Stephenson is a member of the Academy of Motion Picture Arts and Sciences and has been recognized as a Guggenheim Fellow, a Creative Capital Artist, and a recipient of the Chicken & Egg Pictures Filmmaker Breakthrough Award. She continues to explore innovative storytelling methods through her work in virtual reality and experimental cinema, expanding the ways in which Black stories are told across the Americas and the Black diaspora. Her latest documentary film, True North, premiered at the 2025 Toronto International Film Festival.

== Awards and recognition ==
American Promise premiered at the 2013 Sundance Film Festival, where it won the Special Jury Prize for Excellence in Filmmaking, and was also part of the 2013 New York Film Festival's Main Slate. The film received the Full Frame Festival Grand Jury Prize, Hot Springs Film Festival Best Documentary Award, and the PUMA Britdoc Impact Award. Stephenson and her husband, Joe Brewster, were honored with an NAACP Image Award for their companion book, Promises Kept: Raising Black Boys to Succeed in School and in Life.

In 2016, she was awarded a Guggenheim Fellowship for exceptional creative ability in the arts. In 2018, she received the Anonymous Was A Woman Award, which recognizes and supports women artists over the age of 40. Her 2020 documentary, Stateless, was a nominee for Best Feature Length Documentary at the 9th Canadian Screen Awards in 2021.

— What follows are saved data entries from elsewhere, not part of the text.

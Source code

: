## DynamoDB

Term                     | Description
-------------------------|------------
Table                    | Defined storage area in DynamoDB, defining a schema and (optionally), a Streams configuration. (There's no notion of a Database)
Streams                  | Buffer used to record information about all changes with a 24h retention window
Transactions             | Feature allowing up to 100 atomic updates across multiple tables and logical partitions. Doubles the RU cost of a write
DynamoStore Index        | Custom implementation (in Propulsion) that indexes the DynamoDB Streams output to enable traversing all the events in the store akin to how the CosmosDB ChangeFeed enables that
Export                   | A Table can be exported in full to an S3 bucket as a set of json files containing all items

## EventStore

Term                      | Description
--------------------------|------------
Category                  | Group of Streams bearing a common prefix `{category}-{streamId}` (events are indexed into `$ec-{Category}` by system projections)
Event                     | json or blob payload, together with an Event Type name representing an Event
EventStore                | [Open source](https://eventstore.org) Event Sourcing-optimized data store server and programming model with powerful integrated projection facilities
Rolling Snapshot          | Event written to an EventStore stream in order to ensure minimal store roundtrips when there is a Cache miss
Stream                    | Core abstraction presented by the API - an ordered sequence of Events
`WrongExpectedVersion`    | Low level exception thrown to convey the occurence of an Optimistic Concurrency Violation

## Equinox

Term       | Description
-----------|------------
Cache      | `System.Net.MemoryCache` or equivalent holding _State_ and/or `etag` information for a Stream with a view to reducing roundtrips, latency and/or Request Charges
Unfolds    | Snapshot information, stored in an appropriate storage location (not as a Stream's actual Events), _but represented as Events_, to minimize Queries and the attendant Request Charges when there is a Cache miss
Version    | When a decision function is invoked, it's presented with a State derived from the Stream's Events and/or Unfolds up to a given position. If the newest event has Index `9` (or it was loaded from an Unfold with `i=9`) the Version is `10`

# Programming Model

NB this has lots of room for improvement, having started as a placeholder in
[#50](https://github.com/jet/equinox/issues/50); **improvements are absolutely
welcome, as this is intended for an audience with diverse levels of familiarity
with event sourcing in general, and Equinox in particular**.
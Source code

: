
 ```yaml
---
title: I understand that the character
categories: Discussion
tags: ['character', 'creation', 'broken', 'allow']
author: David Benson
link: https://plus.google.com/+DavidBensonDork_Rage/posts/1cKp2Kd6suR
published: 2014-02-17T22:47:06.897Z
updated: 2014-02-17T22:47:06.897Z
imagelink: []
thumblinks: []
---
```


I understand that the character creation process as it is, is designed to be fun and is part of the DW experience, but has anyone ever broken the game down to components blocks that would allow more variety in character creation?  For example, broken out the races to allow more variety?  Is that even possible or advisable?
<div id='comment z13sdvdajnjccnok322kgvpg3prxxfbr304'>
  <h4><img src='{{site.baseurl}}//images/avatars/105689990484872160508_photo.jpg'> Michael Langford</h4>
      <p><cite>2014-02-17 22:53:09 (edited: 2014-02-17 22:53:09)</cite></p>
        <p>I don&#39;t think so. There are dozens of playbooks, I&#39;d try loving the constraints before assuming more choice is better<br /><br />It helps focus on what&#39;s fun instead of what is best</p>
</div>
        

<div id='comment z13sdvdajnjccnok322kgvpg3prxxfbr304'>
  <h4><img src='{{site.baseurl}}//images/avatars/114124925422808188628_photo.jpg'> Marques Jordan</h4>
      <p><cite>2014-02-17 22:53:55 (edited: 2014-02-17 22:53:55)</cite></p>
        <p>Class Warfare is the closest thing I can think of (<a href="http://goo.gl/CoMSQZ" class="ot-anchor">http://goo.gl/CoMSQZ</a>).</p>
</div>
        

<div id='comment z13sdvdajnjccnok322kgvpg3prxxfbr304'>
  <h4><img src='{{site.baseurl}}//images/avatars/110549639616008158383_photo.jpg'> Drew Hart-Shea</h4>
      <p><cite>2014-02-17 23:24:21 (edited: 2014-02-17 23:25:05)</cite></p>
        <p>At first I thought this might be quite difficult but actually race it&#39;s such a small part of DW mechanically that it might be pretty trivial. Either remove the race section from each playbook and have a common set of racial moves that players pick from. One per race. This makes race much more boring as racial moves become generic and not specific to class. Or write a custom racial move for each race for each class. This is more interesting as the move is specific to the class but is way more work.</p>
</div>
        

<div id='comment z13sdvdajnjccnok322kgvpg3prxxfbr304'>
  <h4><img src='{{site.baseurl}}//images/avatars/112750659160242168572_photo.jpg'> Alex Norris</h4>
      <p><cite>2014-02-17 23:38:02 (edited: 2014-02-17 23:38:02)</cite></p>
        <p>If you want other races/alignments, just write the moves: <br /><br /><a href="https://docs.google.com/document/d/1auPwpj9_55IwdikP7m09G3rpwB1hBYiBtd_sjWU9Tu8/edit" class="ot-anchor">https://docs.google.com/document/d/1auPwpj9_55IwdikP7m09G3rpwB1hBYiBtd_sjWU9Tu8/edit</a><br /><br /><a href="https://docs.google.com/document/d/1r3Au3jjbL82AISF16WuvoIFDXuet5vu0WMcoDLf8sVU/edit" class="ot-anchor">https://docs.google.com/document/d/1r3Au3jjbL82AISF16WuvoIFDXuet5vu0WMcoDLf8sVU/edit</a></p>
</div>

Her co-directed immersive project, The Changing Same (2021), a magical realist VR trilogy, premiered at the Sundance Film Festival’s New Frontier XR Program and won the Grand Jury Prize for Best Immersive Narrative at the Tribeca Film Festival. It was also nominated for an Emmy Award for Outstanding Interactive Media: Immersive.

In 2023, Stephenson’s film Going to Mars: The Nikki Giovanni Project won the Grand Jury Prize at the Sundance Film Festival and was shortlisted for the Academy Awards. The film also won the Creative Arts Emmy for Exceptional Merit in Documentary Filmmaking. That same year, her documentary Black Girls Play: The Story of Hand Games was also Oscar-shortlisted, winning the Edward R. Murrow Award for Excellence in Video and Best Short Documentary at Tribeca.

In 2024, she received the NYWIFT Nancy Malone Muse Directing Award. Stephenson is also a Creative Capital Artist, a recipient of the Chicken & Egg Pictures Filmmaker Breakthrough Award, and a member of the Academy of Motion Picture Arts and Sciences.

==Pledge==
In September 2025, she signed an open pledge with Film Workers for Palestine pledging not to work with Israeli film institutions "that are implicated in genocide and apartheid against the Palestinian people."